There is however still a baby girl in my life. A sweet little one year old, who is full of smiles and spunk. She’s a quiet the observer and then quickly surprises you with her go-getter attitude. Did I mention she’s sweet? She truly is, the sweetest little thing and she’s been like that from the moment she joined our wee family.

Our world is busier and much more pink, but then it’s always been busy and always very pink. I’m still at this stay-at-home mom thing. Working on not beating myself up over the little things and celebrating the little (& the BIG!) things. Have you ever noticed how it’s easier to beat ourself up than to celebrate our wins, no matter how big? Here’s a win, I’ve finished cups of coffee lately before they’ve gone cold. I won’t get into my dismal feelings of failure…not today at least. I’m sure there’s great pieces of wisdom to be shared, I’m just still working through the process of not picking myself apart too badly. Thankfully His mercies are new every morning and perhaps after nap times, too?

We’ve grown and experienced and been stretched & challenged & here we are still standing. I’m still holding hands with the most amazing man I know. He’s forever wowing us with how he loves, protects, provides, encourages and supports us. Through every season we’ve faced we’ve somehow come through stronger and more committed than before. 

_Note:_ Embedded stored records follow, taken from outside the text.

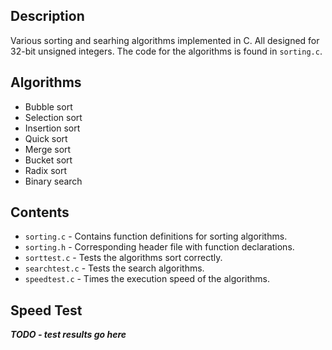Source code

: ## Description

Various sorting and searhing algorithms implemented in C.
All designed for 32-bit unsigned integers.
The code for the algorithms is found in `sorting.c`.

## Algorithms

- Bubble sort
- Selection sort
- Insertion sort
- Quick sort
- Merge sort
- Bucket sort
- Radix sort
- Binary search


## Contents

- `sorting.c` - Contains function definitions for sorting algorithms.
- `sorting.h` - Corresponding header file with function declarations.
- `sorttest.c` - Tests the algorithms sort correctly.
- `searchtest.c` - Tests the search algorithms.
- `speedtest.c` - Times the execution speed of the algorithms.

## Speed Test

***TODO - test results go here***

It’s the fall, a new season. Although September is not even close to beginning of the year, in my mind it’s always been the beginning. Perhaps because after our little summer hiatus from everything from actives to favourite TV shows, it’s all starting up again. Or perhaps it’s because in my former career everything seemed to kick start after the summer and I’m stuck in that mode. Regardless, I’m happy for this fall, I’m feeling rooted and ready for all that’s headed our way.

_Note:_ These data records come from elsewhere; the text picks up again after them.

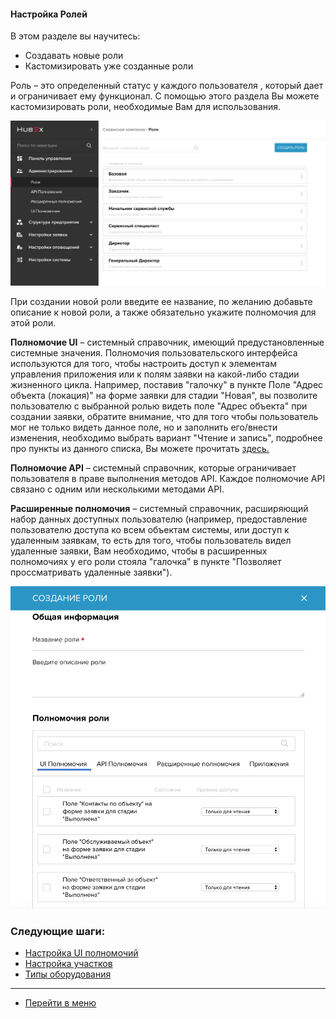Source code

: #### Настройка Ролей
В этом разделе вы научитесь:
- Создавать новые роли
- Кастомизировать уже созданные роли

Роль – это определенный статус у каждого пользователя , который дает и ограничивает ему функционал. С помощью этого раздела Вы можете кастомизировать роли, необходимые Вам для использования.

![Role1](/attachments/images/FAQ/ADMIN/Roles/role1.png)

При создании новой роли введите ее название, по желанию добавьте описание к новой роли, а также обязательно укажите полномочия для этой роли.

**Полномочие UI** – системный справочник, имеющий предустановленные системные значения. Полномочия пользовательского интерфейса используются для того, чтобы настроить доступ к элементам управления приложения или к полям заявки на какой-либо стадии жизненного цикла. Например, поставив "галочку" в пункте Поле "Адрес объекта (локация)" на форме заявки для стадии "Новая", вы позволите пользователю с выбранной ролью видеть поле "Адрес объекта" при создании заявки, обратите внимание, что для того чтобы пользователь мог не только видеть данное поле, но и заполнить его/внести изменения, необходимо выбрать вариант "Чтение и запись", подробнее про пункты из данного списка, Вы можете прочитать [здесь.](https://wiki.hubex.ru/docs/FAQ/RU/admin/ElementsOfInterface.html)

**Полномочие API** – системный справочник, которые ограничивает пользователя в праве выполнения методов API. Каждое полномочие API связано с одним или несколькими методами API.

**Расширенные полномочия** – системный справочник, расширяющий набор данных доступных пользователю (например, предоставление пользователю доступа ко всем объектам системы, или доступ к удаленным заявкам, то есть для того, чтобы пользователь видел удаленные заявки, Вам необходимо, чтобы в расширенных полномочиях у его роли стояла "галочка" в пункте "Позволяет проссматривать удаленные заявки").

![Role2](/attachments/images/FAQ/ADMIN/Roles/role2.png)



### Следующие шаги:
- [Настройка UI полномочий](./UI_Permissions.md)
- [Настройка участков](./Places.md)
- [Типы оборудования](./ObjectsType.md)



____
- [Перейти в меню](http://wiki.hubex.ru)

Musings From a Mom of Girls

Hello my name is Catherine & I am a girly girl. I’ve always been a fan of coordinated outfits including shoes & jewelry. I’m a lover of all things glittered & sparkly (much to my husbands dismay when it’s time to decorate for Christmas & it looks as though our house as been invaded by fairies). I love shopping, fresh flowers & high heels. For the one year I played soccer my mom said other parents on the sidelines asked if I was a dancer because of how I would run down the field. I love all things pretty.

It should come as no surprise that I am delighted to mother two beautiful little girls. So far (the youngest is still a bit young to know for sure) they are just like their mother! My 3 year old loves princesses, sparkles, dress up, shopping & pink. I love that over my daughters’ lifetimes we will get to share all sorts of fabulous experiences together; ear piercings, first makeovers, pedicures, shopping trips, late night tears & giggles.

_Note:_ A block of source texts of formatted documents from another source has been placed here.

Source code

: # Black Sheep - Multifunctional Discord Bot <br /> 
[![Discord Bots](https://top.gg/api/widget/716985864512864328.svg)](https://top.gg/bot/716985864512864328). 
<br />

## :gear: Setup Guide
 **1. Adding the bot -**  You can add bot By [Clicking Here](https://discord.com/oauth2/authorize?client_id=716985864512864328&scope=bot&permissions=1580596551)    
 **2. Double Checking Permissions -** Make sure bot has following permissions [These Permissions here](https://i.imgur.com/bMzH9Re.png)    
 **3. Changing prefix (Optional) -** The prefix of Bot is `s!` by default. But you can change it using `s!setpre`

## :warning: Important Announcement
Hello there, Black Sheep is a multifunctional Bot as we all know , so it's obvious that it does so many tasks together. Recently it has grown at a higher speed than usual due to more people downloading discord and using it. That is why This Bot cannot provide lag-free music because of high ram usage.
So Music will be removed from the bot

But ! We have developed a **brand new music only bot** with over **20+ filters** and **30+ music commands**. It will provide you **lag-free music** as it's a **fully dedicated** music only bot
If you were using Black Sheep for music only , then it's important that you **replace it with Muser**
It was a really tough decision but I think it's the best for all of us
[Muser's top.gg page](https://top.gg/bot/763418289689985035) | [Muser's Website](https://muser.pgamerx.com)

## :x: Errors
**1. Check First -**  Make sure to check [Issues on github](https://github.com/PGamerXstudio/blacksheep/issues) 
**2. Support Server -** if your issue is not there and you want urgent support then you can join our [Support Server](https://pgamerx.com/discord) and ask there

I realize there is a chance that one or both of my girls may not be into the same girly things that I am & I am 100% ok with that. Growing up, my little sister & I were not completely on the same page in terms of a lot of our interests & yet we still developed a close & strong relationship; which is ultimately what I care about most. No matter what, I want my children to know that they are loved & valued regardless of what their interest may be.

I’m also not so naive to think that raising girls won’t have it’s unique challenges, but I like to feel I’m up to the challenge. Being an incredibly emotional female myself (yes, I’m the one who cries in commercials & gets teary at weddings & baby dedications), I feel as though I may have a certain advantage to when it comes to emotional teenage girls. And sass, sweetheart, I’ve got that one covered. I distinctly remember the last time I was grounded as a teenager being because I was “being a bitch.” 

Consider this blog my random musings of being a mom to girls. The high highs & the low lows, God knows my life is full of them!